● THE PROBLEM
Make an exact transcript of the lines in the data below, starting with the one containing "The script reports" and going on through the one containing "3. Install the required npm packages.", with both included and the pictures left out.

*** WORKING DATA ***

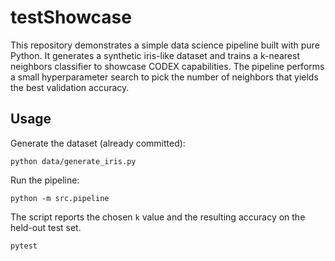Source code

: # testShowcase

This repository demonstrates a simple data science pipeline built with pure Python. It generates a synthetic iris-like dataset and trains a k-nearest neighbors classifier to showcase CODEX capabilities. The pipeline performs a small hyperparameter search to pick the number of neighbors that yields the best validation accuracy.


## Usage

Generate the dataset (already committed):

```
python data/generate_iris.py
```

Run the pipeline:

```
python -m src.pipeline
```

The script reports the chosen ``k`` value and the resulting accuracy on the held-out test set.


```
pytest
```
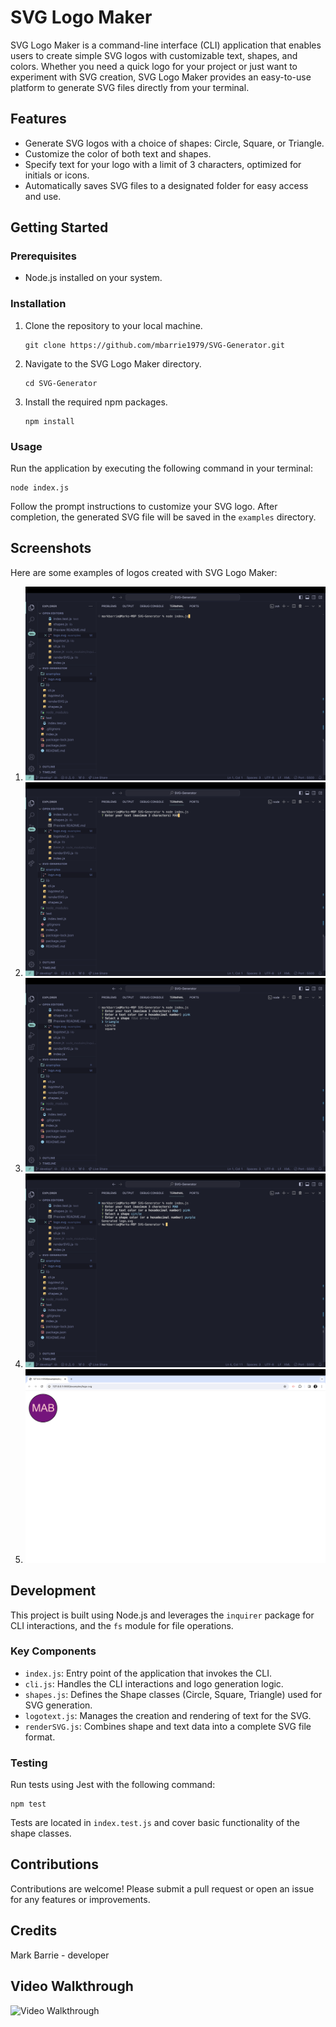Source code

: 
# SVG Logo Maker

SVG Logo Maker is a command-line interface (CLI) application that enables users to create simple SVG logos with customizable text, shapes, and colors. Whether you need a quick logo for your project or just want to experiment with SVG creation, SVG Logo Maker provides an easy-to-use platform to generate SVG files directly from your terminal.

## Features

- Generate SVG logos with a choice of shapes: Circle, Square, or Triangle.
- Customize the color of both text and shapes.
- Specify text for your logo with a limit of 3 characters, optimized for initials or icons.
- Automatically saves SVG files to a designated folder for easy access and use.

## Getting Started

### Prerequisites

- Node.js installed on your system.

### Installation

1. Clone the repository to your local machine.
   ```
   git clone https://github.com/mbarrie1979/SVG-Generator.git
   ```
2. Navigate to the SVG Logo Maker directory.
   ```
   cd SVG-Generator
   ```
3. Install the required npm packages.
   ```
   npm install
   ```

### Usage

Run the application by executing the following command in your terminal:

```
node index.js
```

Follow the prompt instructions to customize your SVG logo. After completion, the generated SVG file will be saved in the `examples` directory.

## Screenshots

Here are some examples of logos created with SVG Logo Maker:

1. ![Screenshot 1](assets/Screenshot_1.png)
2. ![Screenshot 2](assets/Screenshot_2.png)
3. ![Screenshot 3](assets/Screenshot_3.png)
4. ![Screenshot 4](assets/Screenshot_4.png)
5. ![Screenshot 5](assets/Screenshot_5.png)


## Development

This project is built using Node.js and leverages the `inquirer` package for CLI interactions, and the `fs` module for file operations.

### Key Components

- `index.js`: Entry point of the application that invokes the CLI.
- `cli.js`: Handles the CLI interactions and logo generation logic.
- `shapes.js`: Defines the Shape classes (Circle, Square, Triangle) used for SVG generation.
- `logotext.js`: Manages the creation and rendering of text for the SVG.
- `renderSVG.js`: Combines shape and text data into a complete SVG file format.

### Testing

Run tests using Jest with the following command:

```
npm test
```

Tests are located in `index.test.js` and cover basic functionality of the shape classes.

## Contributions

Contributions are welcome! Please submit a pull request or open an issue for any features or improvements.

## Credits
Mark Barrie - developer

## Video Walkthrough
![Video Walkthrough]()


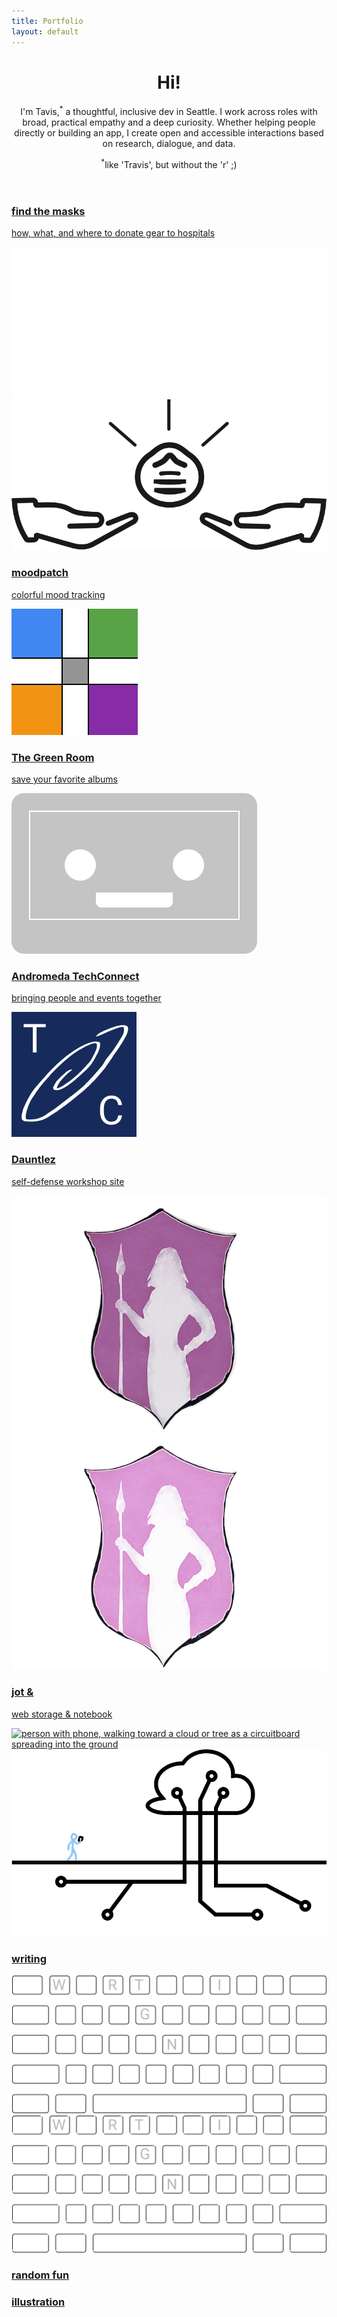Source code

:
 ```yaml
---
title: Portfolio
layout: default
---
```


<header class="intro"> <!-- introduction -->
  <div class="introContainer">
    <h1 class="introHead display">Hi!</h1>
    <p class="introText">I'm Tavis,<sup class="medEmphTxt">&#42;</sup> a thoughtful, inclusive dev in Seattle. I work across roles with broad, practical empathy and a deep curiosity. Whether helping people directly or building an app, I create open and accessible interactions based on research, dialogue, and data.</p>
    <p class="aboutContainer"><sup>&#42;</sup>like 'Travis', but without the 'r' ;)</p>
  </div>
</header>

<section class="studies sideMargin" id="projects"> <!-- wrapper for cards -->
  <article class="card project04">
    <a href="project04.html" class="dispBlock paddingSmB">
      <h1 class="padText leadingOne marginTopZero">find the masks</h1>
      <p class="padText textHighEmph">how, what, and where to donate gear to hospitals</p>
      <div class="projContainer padText"> <!-- center images in grid and add padding to sides -->
        <img src="images/ftm-logo-dk-share.svg" alt="a shining mask above outstretched hands" class="projPic preferDark">
        <img src="images/ftm-logo-lt-share.svg" alt="a shining mask above outstretched hands" class="projPic preferLight">
      </div>
    </a>
  </article>

  <article class="card project05">
    <a href="" class="dispBlock paddingSmB">
      <h1 class="padText leadingOne marginTopZero">moodpatch</h1>
      <p class="padText textHighEmph">colorful mood tracking</p>
      <div class="projContainer padText">
        <img src="images/moodpatch.svg" alt="a square patchwork of colors" class="projPic">
      </div
    </a>
  </article>

  <article class="card project06">
    <a href="" class="dispBlock paddingSmB">
      <h1 class="padText leadingOne marginTopZero">The Green Room</h1>
      <p class="padText textHighEmph">save your favorite albums</p>
      <div class="projContainer padText">
        <img src="images/tgr_icon.png" alt="a smiling audio cassette" class="projPic">
      </div>
    </a>
  </article>

  <article class="card project07">
    <a href="" class="dispBlock paddingSmB">
      <h1 class="padText leadingOne marginTopZero">Andromeda TechConnect</h1>
      <p class="padText textHighEmph">bringing people and events together</p>
      <div class="projContainer padText">
        <img src="images/andromeda.png" alt="A swirling galaxy and the letters T , C" class="projPic">
      </div>
    </a>
  </article>

  <article class="card project03">
    <a href="project03.html" class="dispBlock paddingSmB">
      <h1 class="padText leadingOne marginTopZero">Dauntlez</h1>
      <p class="padText textHighEmph">self-defense workshop site</p>
      <img src="images/dauntDark.png" alt="shield decorated with an amazon carrying a spear" class="projPic preferDark">
      <img src="images/dauntLight.png" alt="shield decorated with an amazon carrying a spear" class="projPic preferLight">
    </a>
  </article>

  <article class="card project01">
    <a href="project01.html" class="dispBlock">
      <h1 class="padText leadingOne marginTopZero">jot &</h1>
      <p class="padText textHighEmph">web storage & notebook</p>
      <img src="images/netWalk.png" alt="person with phone, walking toward a cloud or tree as a circuitboard spreading into the ground" class="projPic preferDark">
      <img src="images/netwalkLight.png" alt="person with phone, walking toward a cloud or tree as a circuitboard spreading into the ground" class="projPic preferLight">
    </a>
  </article>

  <!--
  <article class="card project02">
    <a href="project02.html" class="dispBlock paddingSmB">
      <h1 class="padText leadingOne marginTopZero"></h1>
      <p class="padText textHighEmph"></p>
      <img src="" alt="" class="projPic preferDark">
      <img src="" alt="" class="projPic preferLight">
    </a>
  </article>
  -->

  <article class="card writing">
    <a href="writing.html" class="dispBlock paddingSmB">
      <h1 class="padText leadingOne marginTopZero">writing</h1>
      <img src="images/boardDk.svg" alt="keyboard key outlines with letters w r t i g and n shown" class="projPic preferDark paddingSm">
      <img src="images/boardLt.svg" alt="keyboard key outlines with letters w r t i g and n shown" class="projPic preferLight paddingSm">
    </a>
  </article>

  <article class="card fun">
    <a href="random.html" class="bgCover imageLink marginTopZero padBotLg padText">
      <h1 class="leadingOne marginTopZero">random fun</h1>
    </a>
  </article>

  <article class="card illustration">
    <a href="illustration.html" class="bgCover darkLink imageLink writeVert marginTopZero">
      <h1 class="padText leadingOne">illustration</h1>
    </a>
  </article>
</section> <!-- end showcase for cards -->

*** End of WORKING DATA ***

● OUTPUT BELOW
The script reports the chosen ``k`` value and the resulting accuracy on the held-out test set.


```
pytest
```
Source code

: 
# SVG Logo Maker

SVG Logo Maker is a command-line interface (CLI) application that enables users to create simple SVG logos with customizable text, shapes, and colors. Whether you need a quick logo for your project or just want to experiment with SVG creation, SVG Logo Maker provides an easy-to-use platform to generate SVG files directly from your terminal.

## Features

- Generate SVG logos with a choice of shapes: Circle, Square, or Triangle.
- Customize the color of both text and shapes.
- Specify text for your logo with a limit of 3 characters, optimized for initials or icons.
- Automatically saves SVG files to a designated folder for easy access and use.

## Getting Started

### Prerequisites

- Node.js installed on your system.

### Installation

1. Clone the repository to your local machine.
   ```
   git clone https://github.com/mbarrie1979/SVG-Generator.git
   ```
2. Navigate to the SVG Logo Maker directory.
   ```
   cd SVG-Generator
   ```
3. Install the required npm packages.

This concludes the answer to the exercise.